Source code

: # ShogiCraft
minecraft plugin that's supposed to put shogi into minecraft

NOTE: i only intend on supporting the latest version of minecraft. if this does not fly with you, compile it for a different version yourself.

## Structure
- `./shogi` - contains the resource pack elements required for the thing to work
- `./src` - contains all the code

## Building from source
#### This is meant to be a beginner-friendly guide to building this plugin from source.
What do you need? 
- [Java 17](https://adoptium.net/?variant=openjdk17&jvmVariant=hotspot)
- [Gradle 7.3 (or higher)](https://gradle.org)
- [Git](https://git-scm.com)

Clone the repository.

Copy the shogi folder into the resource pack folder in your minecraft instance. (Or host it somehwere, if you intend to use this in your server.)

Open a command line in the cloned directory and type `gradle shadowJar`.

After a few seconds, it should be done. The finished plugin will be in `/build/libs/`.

══════════

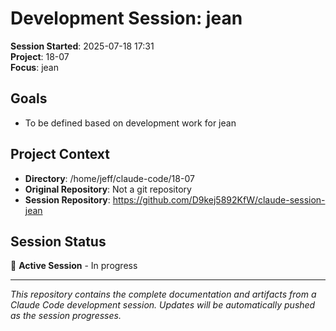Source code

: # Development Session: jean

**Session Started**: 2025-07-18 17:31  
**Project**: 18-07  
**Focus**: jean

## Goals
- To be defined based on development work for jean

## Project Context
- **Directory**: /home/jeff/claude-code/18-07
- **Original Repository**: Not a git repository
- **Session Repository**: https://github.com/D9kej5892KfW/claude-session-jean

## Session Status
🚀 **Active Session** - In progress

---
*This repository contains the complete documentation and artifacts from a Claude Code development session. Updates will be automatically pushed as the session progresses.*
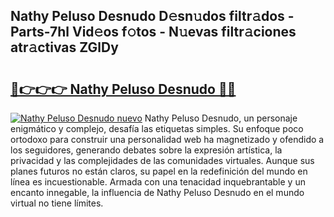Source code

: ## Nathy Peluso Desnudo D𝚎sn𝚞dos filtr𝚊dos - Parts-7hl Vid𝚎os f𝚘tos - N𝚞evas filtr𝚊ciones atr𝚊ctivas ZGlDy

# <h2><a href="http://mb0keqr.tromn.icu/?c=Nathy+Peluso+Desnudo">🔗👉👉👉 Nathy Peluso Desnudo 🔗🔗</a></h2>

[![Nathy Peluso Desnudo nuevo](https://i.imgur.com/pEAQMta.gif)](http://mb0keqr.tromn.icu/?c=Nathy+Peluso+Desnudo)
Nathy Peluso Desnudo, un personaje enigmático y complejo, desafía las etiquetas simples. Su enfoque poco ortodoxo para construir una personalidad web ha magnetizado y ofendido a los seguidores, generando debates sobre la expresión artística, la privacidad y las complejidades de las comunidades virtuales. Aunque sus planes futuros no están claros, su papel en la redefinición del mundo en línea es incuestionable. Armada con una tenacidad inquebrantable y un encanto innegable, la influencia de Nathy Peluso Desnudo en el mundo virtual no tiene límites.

══════════

» **TASK REQUIREMENTS**
Whenever the string "into" turns up in a line of the material, that line counts; say how many such lines there are, giving the number only.

» **RESPONSE TO THE EXERCISE**
2